Thanks. I really like the bug shots that are on this forum which is why I bought the raynox to begin with. I would of never thought that the dof was that thin. I have a new appreciation for how hard these shots must be to get. I cant wait untill spring gets here so I can play more outside.


----------



## tomhooper (Mar 4, 2010)

I guess I'm in the minority.  I like the second shot better.  I agree that the first is a little too overexposed for my taste, but again that is my opinion.  The second could maybe use just a little more contrast but that is really the only critique I can find.  Very, very, good shots for a first attempt.  I must warn you, Macro is very addictive.  Before long you will have to join several of us in Macro Anonymous.


----------



## matfoster (Mar 4, 2010)

i like the second picture


----------



## ajkramer87 (Mar 4, 2010)

I had both printed in 8x10 since my wife couldnt decide which one she liked most. Origanally I liked the one with water drops but after print the second one is my favorite. I have to say that I will be addicted to macro. Its amazing the amount of detial that the human eye doesnt see. Im looking forward to this spring and summer.


----------



## tomhooper (Mar 4, 2010)

It can also get rather expensive.


----------



## ajkramer87 (Mar 4, 2010)

Haha I bet. I really wanted to get a macro lens but figured Id just get the raynox to see how I like it. Im all ready looking to get a lens now.

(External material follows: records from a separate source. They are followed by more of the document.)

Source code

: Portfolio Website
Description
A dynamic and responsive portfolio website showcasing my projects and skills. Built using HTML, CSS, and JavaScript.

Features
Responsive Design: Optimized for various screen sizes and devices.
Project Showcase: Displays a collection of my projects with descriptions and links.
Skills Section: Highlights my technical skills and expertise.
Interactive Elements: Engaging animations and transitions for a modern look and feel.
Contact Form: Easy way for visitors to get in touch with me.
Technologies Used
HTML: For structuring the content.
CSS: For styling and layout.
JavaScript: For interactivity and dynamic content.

There any books on macro worth getting?


----------



## tomhooper (Mar 4, 2010)

I'm sure there are some good ones but I subscribe to the 3P's.  Practice, practice, practice.  
You need a steady hand or tripod, good light, and try to stop the lens down as much as possible to increase DOF.  A good lens is important also but not as much as these other thoughts.  Those rules are simplistic, but if you master them, you'll get good images.


----------